Activity: Return every entry below exactly as written, minus the pictures.

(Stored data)
== Segment start ==
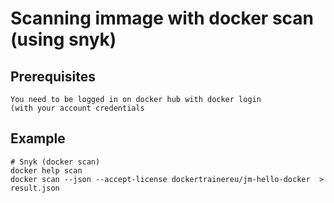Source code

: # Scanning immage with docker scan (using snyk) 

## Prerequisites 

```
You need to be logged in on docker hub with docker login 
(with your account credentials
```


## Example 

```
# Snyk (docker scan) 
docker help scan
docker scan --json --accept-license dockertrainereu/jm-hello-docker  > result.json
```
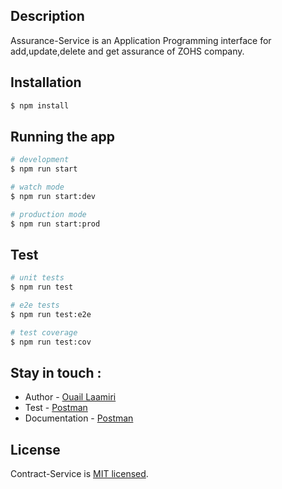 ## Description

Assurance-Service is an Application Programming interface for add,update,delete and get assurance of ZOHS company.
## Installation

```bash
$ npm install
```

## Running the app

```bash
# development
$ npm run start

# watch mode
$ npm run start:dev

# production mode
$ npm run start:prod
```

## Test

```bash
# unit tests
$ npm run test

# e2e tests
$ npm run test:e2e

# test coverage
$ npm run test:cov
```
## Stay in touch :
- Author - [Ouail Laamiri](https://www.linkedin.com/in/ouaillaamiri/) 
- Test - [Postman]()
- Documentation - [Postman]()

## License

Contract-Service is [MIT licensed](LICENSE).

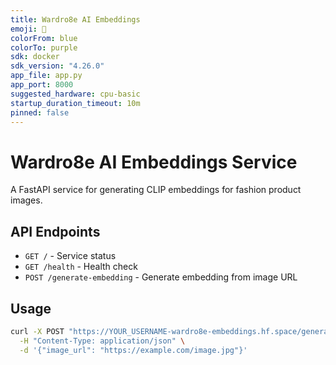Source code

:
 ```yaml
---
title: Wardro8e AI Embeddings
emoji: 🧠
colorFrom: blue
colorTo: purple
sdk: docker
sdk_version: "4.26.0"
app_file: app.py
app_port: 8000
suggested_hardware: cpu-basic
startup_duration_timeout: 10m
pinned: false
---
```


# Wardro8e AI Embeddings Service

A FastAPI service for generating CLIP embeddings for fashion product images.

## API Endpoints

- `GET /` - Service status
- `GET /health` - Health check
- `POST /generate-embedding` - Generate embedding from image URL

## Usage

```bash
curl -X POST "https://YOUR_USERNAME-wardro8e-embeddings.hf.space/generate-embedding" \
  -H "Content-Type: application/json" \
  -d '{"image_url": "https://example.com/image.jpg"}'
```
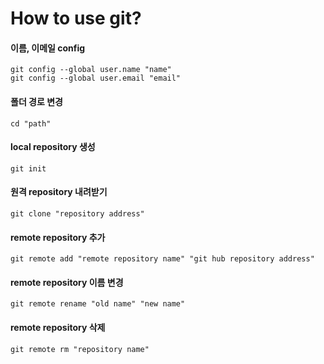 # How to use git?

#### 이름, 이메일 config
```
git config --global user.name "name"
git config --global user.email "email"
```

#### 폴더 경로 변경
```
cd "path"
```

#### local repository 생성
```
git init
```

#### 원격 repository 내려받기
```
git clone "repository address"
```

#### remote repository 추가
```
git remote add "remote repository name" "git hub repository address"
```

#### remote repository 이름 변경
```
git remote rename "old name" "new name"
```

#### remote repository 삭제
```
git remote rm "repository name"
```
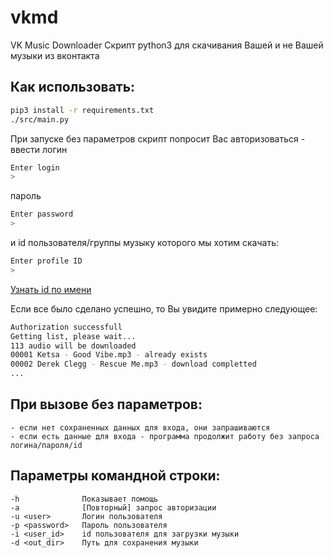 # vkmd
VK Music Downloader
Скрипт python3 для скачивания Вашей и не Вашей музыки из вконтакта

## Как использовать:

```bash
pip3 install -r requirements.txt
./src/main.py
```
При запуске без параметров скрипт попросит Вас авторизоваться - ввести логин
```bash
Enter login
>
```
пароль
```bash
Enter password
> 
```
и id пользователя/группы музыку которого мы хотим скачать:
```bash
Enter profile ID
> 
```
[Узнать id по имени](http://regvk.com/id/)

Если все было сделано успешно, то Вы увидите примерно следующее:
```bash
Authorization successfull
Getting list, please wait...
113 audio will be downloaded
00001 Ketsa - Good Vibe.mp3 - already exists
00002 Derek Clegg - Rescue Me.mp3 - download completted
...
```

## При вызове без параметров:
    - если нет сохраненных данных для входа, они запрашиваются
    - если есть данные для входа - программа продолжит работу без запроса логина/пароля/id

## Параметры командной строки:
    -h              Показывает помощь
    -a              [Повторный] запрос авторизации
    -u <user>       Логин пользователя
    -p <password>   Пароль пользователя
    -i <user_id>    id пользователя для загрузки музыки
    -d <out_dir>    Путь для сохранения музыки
== Segment end ==
Finished exercise:
Source code

: # Scanning immage with docker scan (using snyk) 

## Prerequisites 

```
You need to be logged in on docker hub with docker login 
(with your account credentials
```


## Example 

```
# Snyk (docker scan) 
docker help scan
docker scan --json --accept-license dockertrainereu/jm-hello-docker  > result.json
```
 ## Description

Assurance-Service is an Application Programming interface for add,update,delete and get assurance of ZOHS company.
## Installation

```bash
$ npm install
```

## Running the app

```bash
# development
$ npm run start

# watch mode
$ npm run start:dev

# production mode
$ npm run start:prod
```

## Test

```bash
# unit tests
$ npm run test

# e2e tests
$ npm run test:e2e

# test coverage
$ npm run test:cov
```
## Stay in touch :
- Author - [Ouail Laamiri](https://www.linkedin.com/in/ouaillaamiri/) 
- Test - [Postman]()
- Documentation - [Postman]()

## License

Contract-Service is [MIT licensed](LICENSE).

Source code

:
 ```yaml
---
title: Wardro8e AI Embeddings
emoji: 🧠
colorFrom: blue
colorTo: purple
sdk: docker
sdk_version: "4.26.0"
app_file: app.py
app_port: 8000
suggested_hardware: cpu-basic
startup_duration_timeout: 10m
pinned: false
---
```


# Wardro8e AI Embeddings Service

A FastAPI service for generating CLIP embeddings for fashion product images.

## API Endpoints

- `GET /` - Service status
- `GET /health` - Health check
- `POST /generate-embedding` - Generate embedding from image URL

## Usage

```bash
curl -X POST "https://YOUR_USERNAME-wardro8e-embeddings.hf.space/generate-embedding" \
  -H "Content-Type: application/json" \
  -d '{"image_url": "https://example.com/image.jpg"}'
```
 # How to use git?

#### 이름, 이메일 config
```
git config --global user.name "name"
git config --global user.email "email"
```

#### 폴더 경로 변경
```
cd "path"
```

#### local repository 생성
```
git init
```

#### 원격 repository 내려받기
```
git clone "repository address"
```

#### remote repository 추가
```
git remote add "remote repository name" "git hub repository address"
```

#### remote repository 이름 변경
```
git remote rename "old name" "new name"
```

#### remote repository 삭제
```
git remote rm "repository name"
```
 # vkmd
VK Music Downloader
Скрипт python3 для скачивания Вашей и не Вашей музыки из вконтакта

## Как использовать:

```bash
pip3 install -r requirements.txt
./src/main.py
```
При запуске без параметров скрипт попросит Вас авторизоваться - ввести логин
```bash
Enter login
>
```
пароль
```bash
Enter password
> 
```
и id пользователя/группы музыку которого мы хотим скачать:
```bash
Enter profile ID
> 
```
[Узнать id по имени](http://regvk.com/id/)

Если все было сделано успешно, то Вы увидите примерно следующее:
```bash
Authorization successfull
Getting list, please wait...
113 audio will be downloaded
00001 Ketsa - Good Vibe.mp3 - already exists
00002 Derek Clegg - Rescue Me.mp3 - download completted
...
```

## При вызове без параметров:
    - если нет сохраненных данных для входа, они запрашиваются
    - если есть данные для входа - программа продолжит работу без запроса логина/пароля/id

## Параметры командной строки:
    -h              Показывает помощь
    -a              [Повторный] запрос авторизации
    -u <user>       Логин пользователя
    -p <password>   Пароль пользователя
    -i <user_id>    id пользователя для загрузки музыки
    -d <out_dir>    Путь для сохранения музыки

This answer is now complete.